Eu não sou
Estou sendo. Gerúndio, mesmo.
Ninguém é. Estamos sendo. Gerúndio, mesmo.
Estou sendo de tudo um pouco; de todos um pouco.
Estou sendo o que não gosto em mim e o que gosto.
Vivo minhas contradições, minhas ambivalências. Não pode haver certezas e coerências. A coerência seria a minha desgraça!
Estou sendo meus desejos íntimos; desejos são sagrados, sigilosos e secretos. Estou sendo, na minha clandestinidade; ela foi a minha salvação e a minha condenação.
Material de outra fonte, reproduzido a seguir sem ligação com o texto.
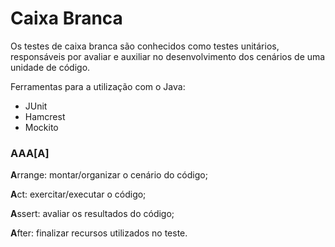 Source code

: # Caixa Branca
Os testes de caixa branca são conhecidos como testes unitários, responsáveis por avaliar e auxiliar no desenvolvimento dos cenários de uma unidade de código.

Ferramentas para a utilização com o Java:
* JUnit
* Hamcrest
* Mockito

### AAA[A]
**A**rrange: montar/organizar o cenário do código;

**A**ct: exercitar/executar o código;

**A**ssert: avaliar os resultados do código;

**A**fter: finalizar recursos utilizados no teste.
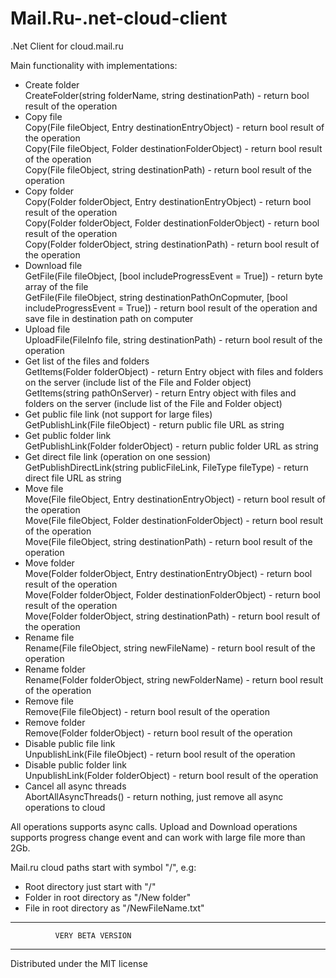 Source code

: # Mail.Ru-.net-cloud-client
.Net Client for cloud.mail.ru

Main functionality with implementations:
- Create folder
  <br/>CreateFolder(string folderName, string destinationPath) - return bool result of the operation
- Copy file
  <br/>Copy(File fileObject, Entry destinationEntryObject)  - return bool result of the operation
  <br/>Copy(File fileObject, Folder destinationFolderObject) - return bool result of the operation
  <br/>Copy(File fileObject, string destinationPath) - return bool result of the operation
- Copy folder
  <br/>Copy(Folder folderObject, Entry destinationEntryObject) - return bool result of the operation
  <br/>Copy(Folder folderObject, Folder destinationFolderObject) - return bool result of the operation
  <br/>Copy(Folder folderObject, string destinationPath) - return bool result of the operation
- Download file
  <br/>GetFile(File fileObject, [bool includeProgressEvent = True]) - return byte array of the file
  <br/>GetFile(File fileObject, string destinationPathOnCopmuter, [bool includeProgressEvent = True]) - return bool result of the operation and save file in destination path on computer
- Upload file
  <br/>UploadFile(FileInfo file, string destinationPath) - return bool result of the operation
- Get list of the files and folders
  <br/>GetItems(Folder folderObject) - return Entry object with files and folders on the server (include list of the File and Folder object)
  <br/>GetItems(string pathOnServer) - return Entry object with files and folders on the server (include list of the File and Folder object)
- Get public file link (not support for large files)
  <br/>GetPublishLink(File fileObject) - return public file URL as string
- Get public folder link
  <br/>GetPublishLink(Folder folderObject) - return public folder URL as string
- Get direct file link (operation on one session)
  <br/>GetPublishDirectLink(string publicFileLink, FileType fileType) - return direct file URL as string
- Move file
  <br/>Move(File fileObject, Entry destinationEntryObject)  - return bool result of the operation
  <br/>Move(File fileObject, Folder destinationFolderObject) - return bool result of the operation
  <br/>Move(File fileObject, string destinationPath) - return bool result of the operation
- Move folder
  <br/>Move(Folder folderObject, Entry destinationEntryObject) - return bool result of the operation
  <br/>Move(Folder folderObject, Folder destinationFolderObject) - return bool result of the operation
  <br/>Move(Folder folderObject, string destinationPath) - return bool result of the operation
- Rename file
  <br/>Rename(File fileObject, string newFileName) - return bool result of the operation
- Rename folder
  <br/>Rename(Folder folderObject, string newFolderName) - return bool result of the operation
- Remove file
  <br/>Remove(File fileObject) - return bool result of the operation
- Remove folder
  <br/>Remove(Folder folderObject) - return bool result of the operation
- Disable public file link
  <br/>UnpublishLink(File fileObject) - return bool result of the operation
- Disable public folder link
  <br/>UnpublishLink(Folder folderObject) - return bool result of the operation
- Cancel all async threads
  <br/>AbortAllAsyncThreads() - return nothing, just remove all async operations to cloud

All operations supports async calls.
Upload and Download operations supports progress change event and can work with large file more than 2Gb.

Mail.ru cloud paths start with symbol "/", e.g:
- Root directory just start with "/"
- Folder in root directory as "/New folder"
- File in root directory as "/NewFileName.txt"

--------------------------------------------------
              VERY BETA VERSION
--------------------------------------------------

Distributed under the MIT license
Foi o meu triunfo e minha intriga.
Descubro-me novo e de novo a cada dia. Hesito, não sei no que vai dar. Às vezes, torna-se necessário acelerar no escuro e confiar. Confiar em quem? Na vida. Ela vai, aos poucos, mostrando-se a mim; eu vou me mostrando a mim mesmo a cada dia… um novo ser. Dessemelhante, desigual. É como se me enfiasse a mão e me puxasse pelo avesso. O avesso de mim e de minha verdade. Verdade? Não há. Não a tenho. Sou uma mentira e uma verdade. Sou as minhas verdades e as minhas mentiras.
Fazer o quê? Ambivalências, pois sim.
Eu vou indo… nada de parar… não há tempo de pensar. Tampouco de parar.
Não posso ser o que eu quereria ser. Quereria? Sim, futuro de pretérito. Sim, eu sou o passado e o futuro, juntos.
Simplesmente sou indo, estou indo. Até sempre.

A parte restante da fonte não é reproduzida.